Kekhawatiran saya jika
‘calon presiden itu’ jadi presiden NKRI periode 2014-2019, karena saya melihat
kecerdasan berkeputusan dan kecerdasan berbicara masih jauh untuk kriteria
seorang presiden, itu menurut saya. Kecerdasan bersikap juga belum teruji
penuh. Karena bersikap untuk memperoleh simpati rakyat dalam kampanye tentu
akan berbeda dengan bersikap sebagai kepala negara terkait hubungan
internasional. Sikap cari aman di tengah masyarkat dan membiarkan orang lain
dulu beradu untuk kemudian datang sebagai penyeimbang, tentu bukan kapasitas
itu yang bisa dilakukan jika jadi presiden.
Saya juga tak berharap
lain semisal ‘calon presiden itu’ jadi, perkiraan saya salah tentang
kapabilitasnya. Saya hanya berharap, semoga ‘calon presiden itu’ tidak jadi.

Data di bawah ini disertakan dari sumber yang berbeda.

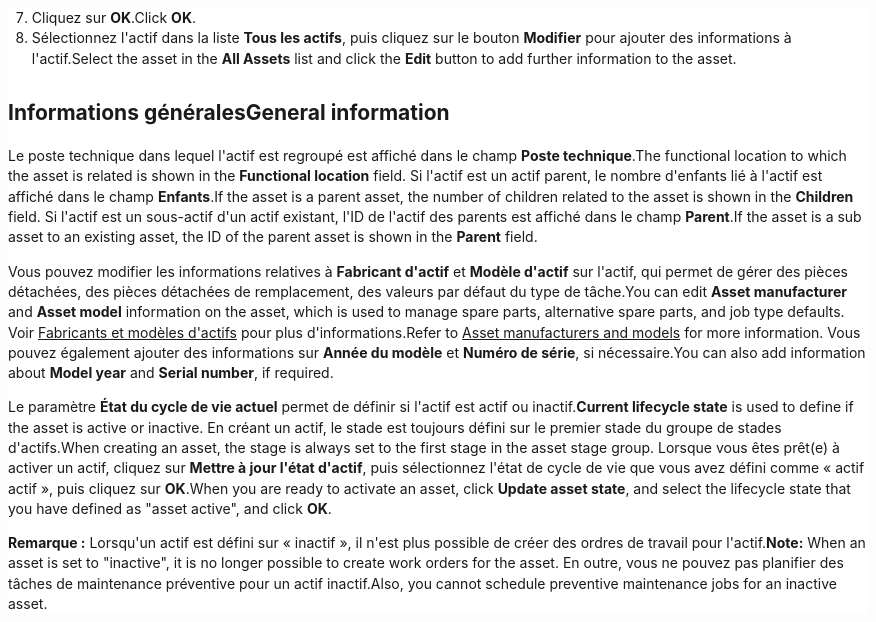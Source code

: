 7. <span data-ttu-id="4c1e8-126">Cliquez sur **OK**.</span><span class="sxs-lookup"><span data-stu-id="4c1e8-126">Click **OK**.</span></span>
8. <span data-ttu-id="4c1e8-127">Sélectionnez l'actif dans la liste **Tous les actifs**, puis cliquez sur le bouton **Modifier** pour ajouter des informations à l'actif.</span><span class="sxs-lookup"><span data-stu-id="4c1e8-127">Select the asset in the **All Assets** list and click the **Edit** button to add further information to the asset.</span></span>

## <a name="general-information"></a><span data-ttu-id="4c1e8-128">Informations générales</span><span class="sxs-lookup"><span data-stu-id="4c1e8-128">General information</span></span>

<span data-ttu-id="4c1e8-129">Le poste technique dans lequel l'actif est regroupé est affiché dans le champ **Poste technique**.</span><span class="sxs-lookup"><span data-stu-id="4c1e8-129">The functional location to which the asset is related is shown in the **Functional location** field.</span></span> <span data-ttu-id="4c1e8-130">Si l'actif est un actif parent, le nombre d'enfants lié à l'actif est affiché dans le champ **Enfants**.</span><span class="sxs-lookup"><span data-stu-id="4c1e8-130">If the asset is a parent asset, the number of children related to the asset is shown in the **Children** field.</span></span> <span data-ttu-id="4c1e8-131">Si l'actif est un sous-actif d'un actif existant, l'ID de l'actif des parents est affiché dans le champ **Parent**.</span><span class="sxs-lookup"><span data-stu-id="4c1e8-131">If the asset is a sub asset to an existing asset, the ID of the parent asset is shown in the **Parent** field.</span></span>

<span data-ttu-id="4c1e8-132">Vous pouvez modifier les informations relatives à **Fabricant d'actif** et **Modèle d'actif** sur l'actif, qui permet de gérer des pièces détachées, des pièces détachées de remplacement, des valeurs par défaut du type de tâche.</span><span class="sxs-lookup"><span data-stu-id="4c1e8-132">You can edit **Asset manufacturer** and **Asset model** information on the asset, which is used to manage spare parts, alternative spare parts, and job type defaults.</span></span> <span data-ttu-id="4c1e8-133">Voir [Fabricants et modèles d'actifs](../setup-for-objects/product-and-model.md) pour plus d'informations.</span><span class="sxs-lookup"><span data-stu-id="4c1e8-133">Refer to [Asset manufacturers and models](../setup-for-objects/product-and-model.md) for more information.</span></span> <span data-ttu-id="4c1e8-134">Vous pouvez également ajouter des informations sur **Année du modèle** et **Numéro de série**, si nécessaire.</span><span class="sxs-lookup"><span data-stu-id="4c1e8-134">You can also add information about **Model year** and **Serial number**, if required.</span></span>

<span data-ttu-id="4c1e8-135">Le paramètre **État du cycle de vie actuel** permet de définir si l'actif est actif ou inactif.</span><span class="sxs-lookup"><span data-stu-id="4c1e8-135">**Current lifecycle state** is used to define if the asset is active or inactive.</span></span> <span data-ttu-id="4c1e8-136">En créant un actif, le stade est toujours défini sur le premier stade du groupe de stades d'actifs.</span><span class="sxs-lookup"><span data-stu-id="4c1e8-136">When creating an asset, the stage is always set to the first stage in the asset stage group.</span></span> <span data-ttu-id="4c1e8-137">Lorsque vous êtes prêt(e) à activer un actif, cliquez sur **Mettre à jour l'état d'actif**, puis sélectionnez l'état de cycle de vie que vous avez défini comme « actif actif », puis cliquez sur **OK**.</span><span class="sxs-lookup"><span data-stu-id="4c1e8-137">When you are ready to activate an asset, click **Update asset state**, and select the lifecycle state that you have defined as "asset active", and click **OK**.</span></span>

<span data-ttu-id="4c1e8-138">**Remarque :** Lorsqu'un actif est défini sur « inactif », il n'est plus possible de créer des ordres de travail pour l'actif.</span><span class="sxs-lookup"><span data-stu-id="4c1e8-138">**Note:** When an asset is set to "inactive", it is no longer possible to create work orders for the asset.</span></span> <span data-ttu-id="4c1e8-139">En outre, vous ne pouvez pas planifier des tâches de maintenance préventive pour un actif inactif.</span><span class="sxs-lookup"><span data-stu-id="4c1e8-139">Also, you cannot schedule preventive maintenance jobs for an inactive asset.</span></span>
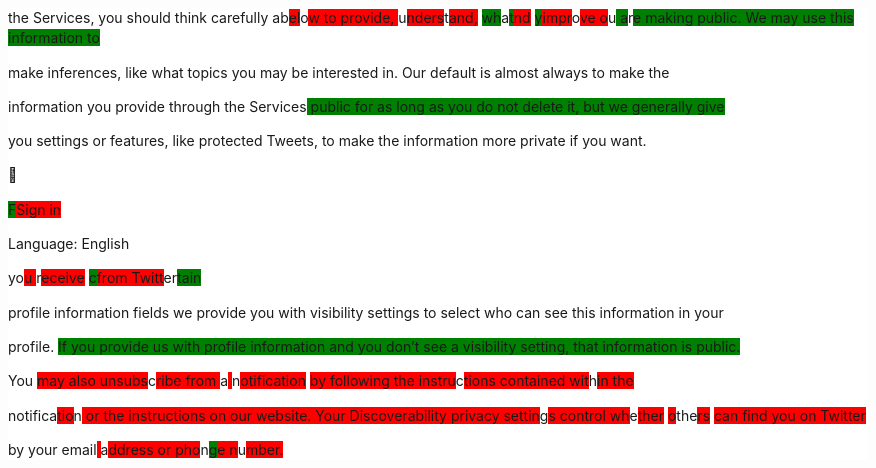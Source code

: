 
the Services, you should think carefully a</span>b<span style="background-color: red;">el</span>o<span style="background-color: red;">w to provide, </span>u<span style="background-color: red;">nders</span>t<span style="background-color: red;">and,</span> <span style="background-color: green;">wh</span>a<span style="background-color: green;">t</span><span style="background-color: red;">nd</span> <span style="background-color: green;">y</span><span style="background-color: red;">impr</span>o<span style="background-color: red;">ve o</span>u<span style="background-color: green;"> a</span>r<span style="background-color: green;">e making public. We may use this information to


make inferences, like what topics you may be interested in. Our default is almost always to make the


information you provide through the</span> Services<span style="background-color: green;"> public for as long as you do not delete it, but we generally give


you settings or features, like protected Tweets, to make the information more private if you want</span>.<span style="background-color: red;">





</span> <span style="background-color: green;">F</span><span style="background-color: red;">Sign in


Language: English 



y</span>o<span style="background-color: red;">u </span>r<span style="background-color: red;">eceive</span> <span style="background-color: green;">c</span><span style="background-color: red;">from Twitt</span>er<span style="background-color: green;">tain


profile information fields we provide you with visibility settings to select who can see this information in your


profile</span>. <span style="background-color: green;">If you provide us with profile information and you don’t see a visibility setting, that information is public.


</span>You <span style="background-color: red;">may also unsubs</span>c<span style="background-color: red;">ribe from </span>a<span style="background-color: red;"> </span>n<span style="background-color: red;">otification</span> <span style="background-color: red;">by following the instru</span>c<span style="background-color: red;">tions contained wit</span>h<span style="background-color: red;">in the


notific</span>a<span style="background-color: red;">tio</span>n<span style="background-color: red;"> or the instructions on our website. Your Discoverability privacy settin</span>g<span style="background-color: red;">s control wh</span>e<span style="background-color: red;">ther</span> <span style="background-color: red;">o</span>the<span style="background-color: red;">rs</span> <span style="background-color: red;">can find you on Twitter


by your emai</span>l<span style="background-color: red;"> </span>a<span style="background-color: red;">ddress or pho</span>n<span style="background-color: green;">g</span><span style="background-color: red;">e n</span>u<span style="background-color: red;">mber.
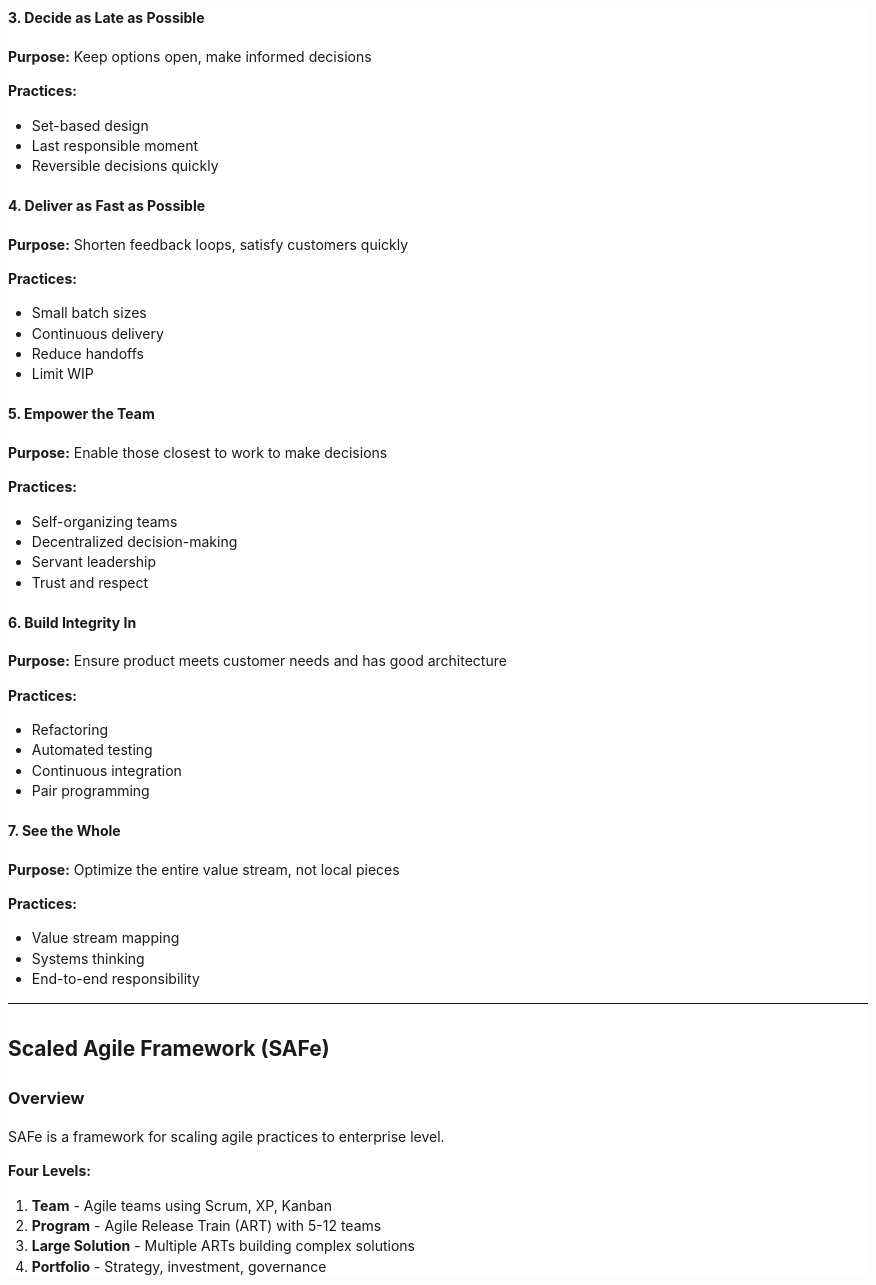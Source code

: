 #### 3. Decide as Late as Possible
**Purpose:** Keep options open, make informed decisions

**Practices:**
- Set-based design
- Last responsible moment
- Reversible decisions quickly

#### 4. Deliver as Fast as Possible
**Purpose:** Shorten feedback loops, satisfy customers quickly

**Practices:**
- Small batch sizes
- Continuous delivery
- Reduce handoffs
- Limit WIP

#### 5. Empower the Team
**Purpose:** Enable those closest to work to make decisions

**Practices:**
- Self-organizing teams
- Decentralized decision-making
- Servant leadership
- Trust and respect

#### 6. Build Integrity In
**Purpose:** Ensure product meets customer needs and has good architecture

**Practices:**
- Refactoring
- Automated testing
- Continuous integration
- Pair programming

#### 7. See the Whole
**Purpose:** Optimize the entire value stream, not local pieces

**Practices:**
- Value stream mapping
- Systems thinking
- End-to-end responsibility

---

## Scaled Agile Framework (SAFe)

### Overview

SAFe is a framework for scaling agile practices to enterprise level.

**Four Levels:**
1. **Team** - Agile teams using Scrum, XP, Kanban
2. **Program** - Agile Release Train (ART) with 5-12 teams
3. **Large Solution** - Multiple ARTs building complex solutions
4. **Portfolio** - Strategy, investment, governance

Sepertinya terjadi korelasi
mengambang antara presiden yang jadi dengan kapabilitas yang ada sesungguhnya
pada presiden tersebut. Keberhasilan meraih simpati dan ‘merogoh’ hati para
pemilih yang akan mengusung seorang capres berhasil menjadi presiden.
Rakyat telah
berkeputusan, semua berkemampuan sama, hanya ada kurang lebih di sana-sini dan
hal itu tak perlu di risaukan. Rakyat juga tahu, sistemnya yang perlu dirubah
dan presiden yang bisa memperbaiki sistem-lah yang bisa membuat NKRI menjadi
negara yang maju dan tersusun rapi. Tapi, terjadi keraguan ketika memilih,
siapa yang sanggup nanti jika jadi presiden dan bukan hanya sanggup saat
kampanye. Perlu ketegasan dan kecerdasan berkeputusan bagi rakyat untuk memilih
presiden yang punya kecerdasan berkeputusan dan tegas.